*** TASK DATA ***

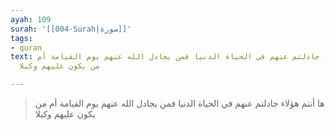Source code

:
```yaml
---
ayah: 109
surah: '[[004-Surah|سورة]]'
tags:
- quran
text: ها أنتم هؤلاء جادلتم عنهم في الحياة الدنيا فمن يجادل الله عنهم يوم القيامة أم
  من يكون عليهم وكيلا

---
```

> ها أنتم هؤلاء جادلتم عنهم في الحياة الدنيا فمن يجادل الله عنهم يوم القيامة أم من يكون عليهم وكيلا
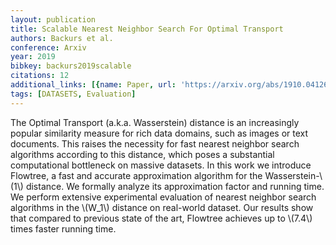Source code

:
 ```yaml
---
layout: publication
title: Scalable Nearest Neighbor Search For Optimal Transport
authors: Backurs et al.
conference: Arxiv
year: 2019
bibkey: backurs2019scalable
citations: 12
additional_links: [{name: Paper, url: 'https://arxiv.org/abs/1910.04126'}]
tags: [DATASETS, Evaluation]
---
```

The Optimal Transport (a.k.a. Wasserstein) distance is an increasingly
popular similarity measure for rich data domains, such as images or text
documents. This raises the necessity for fast nearest neighbor search
algorithms according to this distance, which poses a substantial computational
bottleneck on massive datasets. In this work we introduce Flowtree, a fast and
accurate approximation algorithm for the Wasserstein-\\(1\\) distance. We formally
analyze its approximation factor and running time. We perform extensive
experimental evaluation of nearest neighbor search algorithms in the \\(W_1\\)
distance on real-world dataset. Our results show that compared to previous
state of the art, Flowtree achieves up to \\(7.4\\) times faster running time.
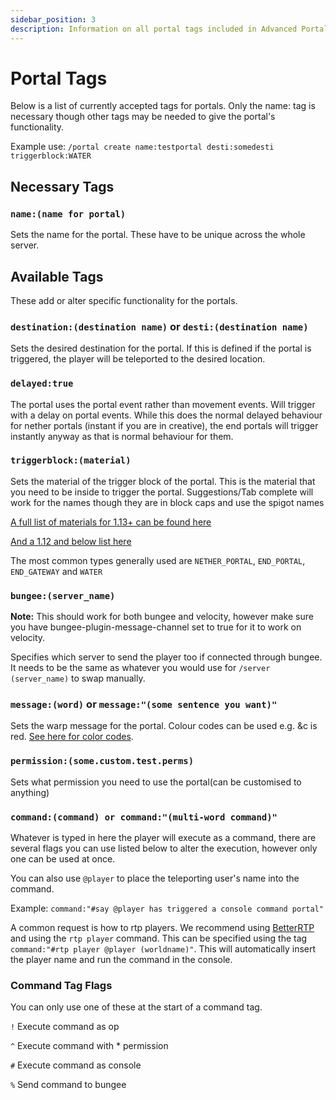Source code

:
 ```yaml
---
sidebar_position: 3
description: Information on all portal tags included in Advanced Portals.
---
```


# Portal Tags

Below is a list of currently accepted tags for portals. Only the name: tag is necessary though other tags may be needed to give the portal's functionality.

Example use: `/portal create name:testportal desti:somedesti triggerblock:WATER`

## Necessary Tags

### `name:(name for portal)`

Sets the name for the portal. These have to be unique across the whole server.

## Available Tags

These add or alter specific functionality for the portals.

### `destination:(destination name)` or `desti:(destination name)`

Sets the desired destination for the portal. If this is defined if the portal is triggered, the player will be teleported to the desired location.

### `delayed:true`

The portal uses the portal event rather than movement events. Will trigger with a delay on portal events. While this does the normal delayed behaviour for nether portals (instant if you are in creative), the end portals will trigger instantly anyway as that is normal behaviour for them.

### `triggerblock:(material)`

Sets the material of the trigger block of the portal. This is the material that you need to be inside to trigger the portal. Suggestions/Tab complete will work for the names though they are in block caps and use the spigot names 


[A full list of materials for 1.13+ can be found here](https://hub.spigotmc.org/javadocs/spigot/org/bukkit/Material.html)

[And a 1.12 and below list here](https://helpch.at/docs/1.12.2/org/bukkit/Material.html)

The most common types generally used are `NETHER_PORTAL`, `END_PORTAL`, `END_GATEWAY` and `WATER`

### `bungee:(server_name)`

**Note:** This should work for both bungee and velocity, however make sure you have bungee-plugin-message-channel set to true for it to work on velocity.

Specifies which server to send the player too if connected through bungee. It needs to be the same as whatever you would use for `/server (server_name)` to swap manually.

### `message:(word)` or `message:"(some sentence you want)"`

Sets the warp message for the portal. Colour codes can be used e.g. &c is red. [See here for color codes](https://minecraft.gamepedia.com/Formatting_codes).

### `permission:(some.custom.test.perms)`

Sets what permission you need to use the portal(can be customised to anything)

### `command:(command) or command:"(multi-word command)"`

Whatever is typed in here the player will execute as a command, there are several flags you can use listed below to alter the execution, however only one can be used at once.

You can also use `@player` to place the teleporting user's name into the command.

Example: `command:"#say @player has triggered a console command portal"`

A common request is how to rtp players.
We recommend using [BetterRTP](https://www.spigotmc.org/resources/betterrtp-random-wild-teleport.36081/) and using the `rtp player` command.
This can be specified using the tag `command:"#rtp player @player (worldname)"`. This will automatically insert the player name and run the command in the console.

### Command Tag Flags

You can only use one of these at the start of a command tag.

`!` Execute command as op

`^` Execute command with * permission

`#` Execute command as console

`%` Send command to bungee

***

_WORK ITEM_
With the pictures removed, set down the entire listing exactly.

_REPLY_
Source code

:
```yaml
---
ayah: 109
surah: '[[004-Surah|سورة]]'
tags:
- quran
text: ها أنتم هؤلاء جادلتم عنهم في الحياة الدنيا فمن يجادل الله عنهم يوم القيامة أم
  من يكون عليهم وكيلا

---
```

> ها أنتم هؤلاء جادلتم عنهم في الحياة الدنيا فمن يجادل الله عنهم يوم القيامة أم من يكون عليهم وكيلا
Source code

:
 ```yaml
---
layout: publication
title: Scalable Nearest Neighbor Search For Optimal Transport
authors: Backurs et al.
conference: Arxiv
year: 2019
bibkey: backurs2019scalable
citations: 12
additional_links: [{name: Paper, url: 'https://arxiv.org/abs/1910.04126'}]
tags: [DATASETS, Evaluation]
---
```

The Optimal Transport (a.k.a. Wasserstein) distance is an increasingly
popular similarity measure for rich data domains, such as images or text
documents. This raises the necessity for fast nearest neighbor search
algorithms according to this distance, which poses a substantial computational
bottleneck on massive datasets. In this work we introduce Flowtree, a fast and
accurate approximation algorithm for the Wasserstein-\\(1\\) distance. We formally
analyze its approximation factor and running time. We perform extensive
experimental evaluation of nearest neighbor search algorithms in the \\(W_1\\)
distance on real-world dataset. Our results show that compared to previous
state of the art, Flowtree achieves up to \\(7.4\\) times faster running time.
Source code

:
 ```yaml
---
sidebar_position: 3
description: Information on all portal tags included in Advanced Portals.
---
```


# Portal Tags

Below is a list of currently accepted tags for portals. Only the name: tag is necessary though other tags may be needed to give the portal's functionality.

Example use: `/portal create name:testportal desti:somedesti triggerblock:WATER`

## Necessary Tags

### `name:(name for portal)`

Sets the name for the portal. These have to be unique across the whole server.

## Available Tags

These add or alter specific functionality for the portals.

### `destination:(destination name)` or `desti:(destination name)`

Sets the desired destination for the portal. If this is defined if the portal is triggered, the player will be teleported to the desired location.

### `delayed:true`

The portal uses the portal event rather than movement events. Will trigger with a delay on portal events. While this does the normal delayed behaviour for nether portals (instant if you are in creative), the end portals will trigger instantly anyway as that is normal behaviour for them.

### `triggerblock:(material)`

Sets the material of the trigger block of the portal. This is the material that you need to be inside to trigger the portal. Suggestions/Tab complete will work for the names though they are in block caps and use the spigot names 


[A full list of materials for 1.13+ can be found here](https://hub.spigotmc.org/javadocs/spigot/org/bukkit/Material.html)

[And a 1.12 and below list here](https://helpch.at/docs/1.12.2/org/bukkit/Material.html)

The most common types generally used are `NETHER_PORTAL`, `END_PORTAL`, `END_GATEWAY` and `WATER`

### `bungee:(server_name)`

**Note:** This should work for both bungee and velocity, however make sure you have bungee-plugin-message-channel set to true for it to work on velocity.

Specifies which server to send the player too if connected through bungee. It needs to be the same as whatever you would use for `/server (server_name)` to swap manually.

### `message:(word)` or `message:"(some sentence you want)"`

Sets the warp message for the portal. Colour codes can be used e.g. &c is red. [See here for color codes](https://minecraft.gamepedia.com/Formatting_codes).

### `permission:(some.custom.test.perms)`

Sets what permission you need to use the portal(can be customised to anything)

### `command:(command) or command:"(multi-word command)"`

Whatever is typed in here the player will execute as a command, there are several flags you can use listed below to alter the execution, however only one can be used at once.

You can also use `@player` to place the teleporting user's name into the command.

Example: `command:"#say @player has triggered a console command portal"`

A common request is how to rtp players.
We recommend using [BetterRTP](https://www.spigotmc.org/resources/betterrtp-random-wild-teleport.36081/) and using the `rtp player` command.
This can be specified using the tag `command:"#rtp player @player (worldname)"`. This will automatically insert the player name and run the command in the console.

### Command Tag Flags

You can only use one of these at the start of a command tag.

`!` Execute command as op

`^` Execute command with * permission

`#` Execute command as console

`%` Send command to bungee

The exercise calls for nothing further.